The proportion of training data to set aside as validation set for early stopping. Must be between 0 and 1. Only used if early_stopping is True.

n_iter_no_change: int, default=5

Number of iterations with no improvement to wait before early stopping.

shuffle: bool, default=True

Whether or not the training data should be shuffled after each epoch.

verbose: int, default=0

The verbosity level.

loss: str, default=”epsilon_insensitive”

The loss function to be used: epsilon_insensitive: equivalent to PA-I in the reference paper. squared_epsilon_insensitive: equivalent to PA-II in the reference paper.

epsilon: float, default=0.1

If the difference between the current prediction and the correct label is below this threshold, the model is not updated.

random_state: int, RandomState instance, default=None

Used to shuffle the training data, when shuffle is set to True. Pass an int for reproducible output across multiple function calls. See Glossary.

warm_start: bool, default=False

When set to True, reuse the solution of the previous call to fit as initialization, otherwise, just erase the previous solution. See the Glossary.

Repeatedly calling fit or partial_fit when warm_start is True can result in a different solution than when calling fit a single time because of the way the data is shuffled.

average: bool or int, default=False

When set to True, computes the averaged SGD weights and stores the result in the coef_ attribute. If set to an int greater than 1, averaging will begin once the total number of samples seen reaches average. So average=10 will begin averaging after seeing 10 samples.

input_cols: Optional[Union[str, List[str]]]

A string or list of strings representing column names that contain features. If this parameter is not specified, all columns in the input DataFrame except the columns specified by label_cols and sample-weight_col parameters are considered input columns.

label_cols: Optional[Union[str, List[str]]]

A string or list of strings representing column names that contain labels.

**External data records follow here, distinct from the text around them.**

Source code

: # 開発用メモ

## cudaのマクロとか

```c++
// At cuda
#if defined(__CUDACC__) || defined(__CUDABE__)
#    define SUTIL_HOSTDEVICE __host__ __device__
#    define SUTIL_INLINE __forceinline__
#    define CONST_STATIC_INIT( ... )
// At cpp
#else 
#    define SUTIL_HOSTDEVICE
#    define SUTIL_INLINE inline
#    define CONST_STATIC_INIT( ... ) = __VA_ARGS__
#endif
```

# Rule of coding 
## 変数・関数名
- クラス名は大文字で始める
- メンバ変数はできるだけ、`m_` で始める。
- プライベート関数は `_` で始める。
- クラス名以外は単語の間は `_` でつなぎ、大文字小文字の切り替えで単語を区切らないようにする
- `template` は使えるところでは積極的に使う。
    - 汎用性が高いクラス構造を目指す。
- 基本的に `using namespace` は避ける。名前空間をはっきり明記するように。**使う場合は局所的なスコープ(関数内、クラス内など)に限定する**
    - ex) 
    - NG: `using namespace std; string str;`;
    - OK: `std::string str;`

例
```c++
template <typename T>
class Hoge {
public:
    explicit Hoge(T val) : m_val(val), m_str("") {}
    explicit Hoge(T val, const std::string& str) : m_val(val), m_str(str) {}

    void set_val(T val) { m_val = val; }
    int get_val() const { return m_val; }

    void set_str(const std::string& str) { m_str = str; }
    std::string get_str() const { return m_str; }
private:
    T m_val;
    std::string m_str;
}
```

This is a required param for estimators, as there is no way to infer these columns. If this parameter is not specified, then object is fitted without labels(Like a transformer).

output_cols: Optional[Union[str, List[str]]]

A string or list of strings representing column names that will store the output of predict and transform operations. The length of output_cols mus match the expected number of output columns from the specific estimator or transformer class used. If this parameter is not specified, output column names are derived by adding an OUTPUT_ prefix to the label column names. These inferred output column names work for estimator’s predict() method, but output_cols must be set explicitly for transformers.

sample_weight_col: Optional[str]

A string representing the column name containing the examples’ weights. This argument is only required when working with weighted datasets.

drop_input_cols: Optional[bool], default=False

If set, the response of predict(), transform() methods will not contain input columns.

Methods

fit(dataset)

Fit linear model with Passive Aggressive algorithm For more details on this function, see sklearn.linear_model.PassiveAggressiveRegressor.fit

predict(dataset)

Predict using the linear model For more details on this function, see sklearn.linear_model.PassiveAggressiveRegressor.predict

score(dataset)

Return the coefficient of determination of the prediction For more details on this function, see sklearn.linear_model.PassiveAggressiveRegressor.score

set_input_cols(input_cols)

Input columns setter.

to_sklearn()

Get sklearn.linear_model.PassiveAggressiveRegressor object.

Attributes

model_signatures

Returns model signature of current class.